Material provided>
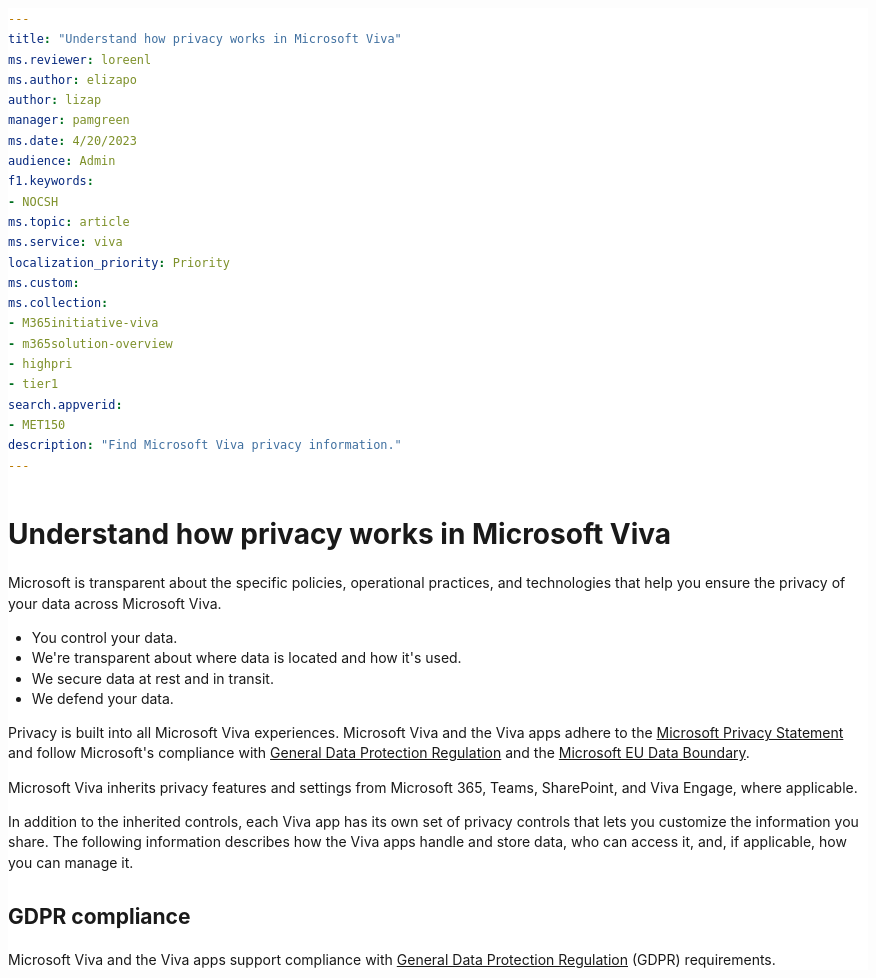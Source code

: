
 ```yaml
---
title: "Understand how privacy works in Microsoft Viva"
ms.reviewer: loreenl
ms.author: elizapo
author: lizap
manager: pamgreen
ms.date: 4/20/2023
audience: Admin
f1.keywords:
- NOCSH
ms.topic: article
ms.service: viva
localization_priority: Priority
ms.custom:
ms.collection:  
- M365initiative-viva
- m365solution-overview
- highpri
- tier1
search.appverid:
- MET150
description: "Find Microsoft Viva privacy information."
---
```


# Understand how privacy works in Microsoft Viva

Microsoft is transparent about the specific policies, operational practices, and technologies that help you ensure the privacy of your data across Microsoft Viva.

- You control your data.
- We're transparent about where data is located and how it's used.
- We secure data at rest and in transit.
- We defend your data.

Privacy is built into all Microsoft Viva experiences. Microsoft Viva and the Viva apps adhere to the [Microsoft Privacy Statement](https://privacy.microsoft.com/privacystatement) and follow Microsoft's compliance with [General Data Protection Regulation](/compliance/regulatory/gdpr) and the [Microsoft EU Data Boundary](https://www.microsoft.com/trust-center/privacy/european-data-boundary-eudb).

Microsoft Viva inherits privacy features and settings from Microsoft 365, Teams, SharePoint, and Viva Engage, where applicable.

In addition to the inherited controls, each Viva app has its own set of privacy controls that lets you customize the information you share. The following information describes how the Viva apps handle and store data, who can access it, and, if applicable, how you can manage it. 

## GDPR compliance
Microsoft Viva and the Viva apps support compliance with [General Data Protection Regulation](/compliance/regulatory/gdpr) (GDPR) requirements.
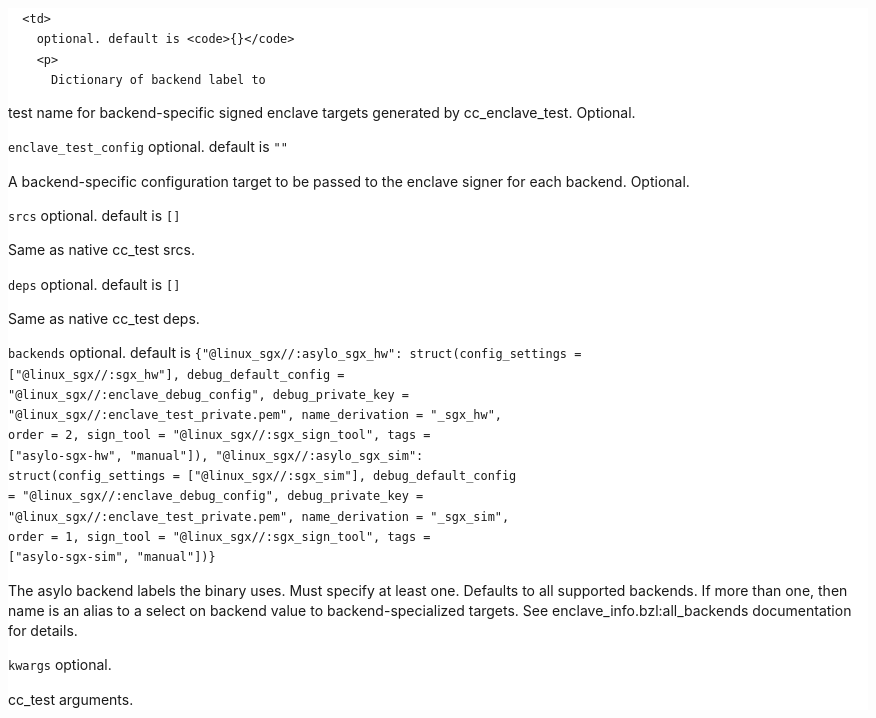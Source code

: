       <td>
        optional. default is <code>{}</code>
        <p>
          Dictionary of backend label to
  test name for backend-specific signed enclave targets generated by
  cc_enclave_test. Optional.
        </p>
      </td>
    </tr>
    <tr id="cc_test-enclave_test_config">
      <td><code>enclave_test_config</code></td>
      <td>
        optional. default is <code>""</code>
        <p>
          A backend-specific configuration target to be passed
  to the enclave signer for each backend. Optional.
        </p>
      </td>
    </tr>
    <tr id="cc_test-srcs">
      <td><code>srcs</code></td>
      <td>
        optional. default is <code>[]</code>
        <p>
          Same as native cc_test srcs.
        </p>
      </td>
    </tr>
    <tr id="cc_test-deps">
      <td><code>deps</code></td>
      <td>
        optional. default is <code>[]</code>
        <p>
          Same as native cc_test deps.
        </p>
      </td>
    </tr>
    <tr id="cc_test-backends">
      <td><code>backends</code></td>
      <td>
        optional. default is <code>{"@linux_sgx//:asylo_sgx_hw": struct(config_settings = ["@linux_sgx//:sgx_hw"], debug_default_config = "@linux_sgx//:enclave_debug_config", debug_private_key = "@linux_sgx//:enclave_test_private.pem", name_derivation = "_sgx_hw", order = 2, sign_tool = "@linux_sgx//:sgx_sign_tool", tags = ["asylo-sgx-hw", "manual"]), "@linux_sgx//:asylo_sgx_sim": struct(config_settings = ["@linux_sgx//:sgx_sim"], debug_default_config = "@linux_sgx//:enclave_debug_config", debug_private_key = "@linux_sgx//:enclave_test_private.pem", name_derivation = "_sgx_sim", order = 1, sign_tool = "@linux_sgx//:sgx_sign_tool", tags = ["asylo-sgx-sim", "manual"])}</code>
        <p>
          The asylo backend labels the binary uses. Must specify at least
  one. Defaults to all supported backends. If more than one, then
  name is an alias to a select on backend value to backend-specialized
  targets. See enclave_info.bzl:all_backends documentation for details.
        </p>
      </td>
    </tr>
    <tr id="cc_test-kwargs">
      <td><code>kwargs</code></td>
      <td>
        optional.
        <p>
          cc_test arguments.
        </p>
      </td>
    </tr>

Task objective>
Output each line of the listing above that has "with".

The completed task>
Privacy is built into all Microsoft Viva experiences. Microsoft Viva and the Viva apps adhere to the [Microsoft Privacy Statement](https://privacy.microsoft.com/privacystatement) and follow Microsoft's compliance with [General Data Protection Regulation](/compliance/regulatory/gdpr) and the [Microsoft EU Data Boundary](https://www.microsoft.com/trust-center/privacy/european-data-boundary-eudb).
Microsoft Viva and the Viva apps support compliance with [General Data Protection Regulation](/compliance/regulatory/gdpr) (GDPR) requirements.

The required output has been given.